# Task directions
Every entry below is to be retyped exactly as it stands.

# Material to process
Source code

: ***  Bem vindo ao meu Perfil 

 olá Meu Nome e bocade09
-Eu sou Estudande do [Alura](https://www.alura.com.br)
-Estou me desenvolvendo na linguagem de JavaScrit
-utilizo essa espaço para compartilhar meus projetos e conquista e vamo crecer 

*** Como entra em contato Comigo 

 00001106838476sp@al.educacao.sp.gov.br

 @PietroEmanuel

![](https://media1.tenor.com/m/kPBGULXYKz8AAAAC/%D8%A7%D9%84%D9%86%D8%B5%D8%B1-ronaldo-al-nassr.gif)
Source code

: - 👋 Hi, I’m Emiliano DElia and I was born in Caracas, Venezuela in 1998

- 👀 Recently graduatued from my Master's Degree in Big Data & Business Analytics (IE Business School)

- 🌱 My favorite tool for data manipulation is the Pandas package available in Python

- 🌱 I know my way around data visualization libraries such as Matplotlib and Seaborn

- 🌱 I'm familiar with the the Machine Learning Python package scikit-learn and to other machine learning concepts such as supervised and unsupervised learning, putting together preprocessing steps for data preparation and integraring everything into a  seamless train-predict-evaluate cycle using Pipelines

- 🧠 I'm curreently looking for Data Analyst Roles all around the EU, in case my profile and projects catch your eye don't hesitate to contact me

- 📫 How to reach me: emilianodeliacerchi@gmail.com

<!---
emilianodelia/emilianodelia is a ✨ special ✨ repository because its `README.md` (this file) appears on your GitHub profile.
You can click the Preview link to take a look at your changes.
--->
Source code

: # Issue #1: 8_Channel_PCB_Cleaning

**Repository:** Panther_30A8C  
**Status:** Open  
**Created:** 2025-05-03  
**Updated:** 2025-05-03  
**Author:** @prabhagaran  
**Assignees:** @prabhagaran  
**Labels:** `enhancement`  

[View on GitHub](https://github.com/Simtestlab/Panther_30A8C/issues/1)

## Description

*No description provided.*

# Solution for this exercise
Source code

: ***  Bem vindo ao meu Perfil 

 olá Meu Nome e bocade09
-Eu sou Estudande do [Alura](https://www.alura.com.br)
-Estou me desenvolvendo na linguagem de JavaScrit
-utilizo essa espaço para compartilhar meus projetos e conquista e vamo crecer 

*** Como entra em contato Comigo 

 00001106838476sp@al.educacao.sp.gov.br

 @PietroEmanuel

![](https://media1.tenor.com/m/kPBGULXYKz8AAAAC/%D8%A7%D9%84%D9%86%D8%B5%D8%B1-ronaldo-al-nassr.gif)
Source code

: - 👋 Hi, I’m Emiliano DElia and I was born in Caracas, Venezuela in 1998

- 👀 Recently graduatued from my Master's Degree in Big Data & Business Analytics (IE Business School)

- 🌱 My favorite tool for data manipulation is the Pandas package available in Python

- 🌱 I know my way around data visualization libraries such as Matplotlib and Seaborn

- 🌱 I'm familiar with the the Machine Learning Python package scikit-learn and to other machine learning concepts such as supervised and unsupervised learning, putting together preprocessing steps for data preparation and integraring everything into a  seamless train-predict-evaluate cycle using Pipelines

- 🧠 I'm curreently looking for Data Analyst Roles all around the EU, in case my profile and projects catch your eye don't hesitate to contact me

- 📫 How to reach me: emilianodeliacerchi@gmail.com

<!---
emilianodelia/emilianodelia is a ✨ special ✨ repository because its `README.md` (this file) appears on your GitHub profile.
You can click the Preview link to take a look at your changes.
--->
Source code

: # Issue #1: 8_Channel_PCB_Cleaning

**Repository:** Panther_30A8C  
**Status:** Open  
**Created:** 2025-05-03  
**Updated:** 2025-05-03  
**Author:** @prabhagaran  
**Assignees:** @prabhagaran  
**Labels:** `enhancement`  

[View on GitHub](https://github.com/Simtestlab/Panther_30A8C/issues/1)

## Description

*No description provided.*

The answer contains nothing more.